-- Exercise --
What lines of the data include the string "LoggingDB"? Copy them all.

(Collected data)
▼

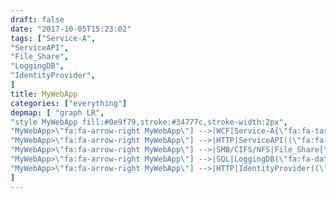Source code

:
 ```yaml
---
draft: false
date: "2017-10-05T15:23:02"
tags: ["Service-A",
"ServiceAPI",
"File_Share",
"LoggingDB",
"IdentityProvider",
]
title: MyWebApp
categories: ["everything"]
depmap: [ "graph LR",
"style MyWebApp fill:#0e9f79,stroke:#34777c,stroke-width:2px",
"MyWebApp>\"fa:fa-arrow-right MyWebApp\"] -->|WCF|Service-A{\"fa:fa-tasks Service-A\"}",
"MyWebApp>\"fa:fa-arrow-right MyWebApp\"] -->|HTTP|ServiceAPI((\"fa:fa-globe ServiceAPI\"))",
"MyWebApp>\"fa:fa-arrow-right MyWebApp\"] -->|SMB/CIFS/NFS|File_Share[\"fa:fa-files-o File_Share\"]",
"MyWebApp>\"fa:fa-arrow-right MyWebApp\"] -->|SQL|LoggingDB(\"fa:fa-database LoggingDB\")",
"MyWebApp>\"fa:fa-arrow-right MyWebApp\"] -->|HTTP|IdentityProvider((\"fa:fa-globe IdentityProvider\"))",
]
---
```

▲

-- Result of this task --
"LoggingDB",
"MyWebApp>\"fa:fa-arrow-right MyWebApp\"] -->|SQL|LoggingDB(\"fa:fa-database LoggingDB\")",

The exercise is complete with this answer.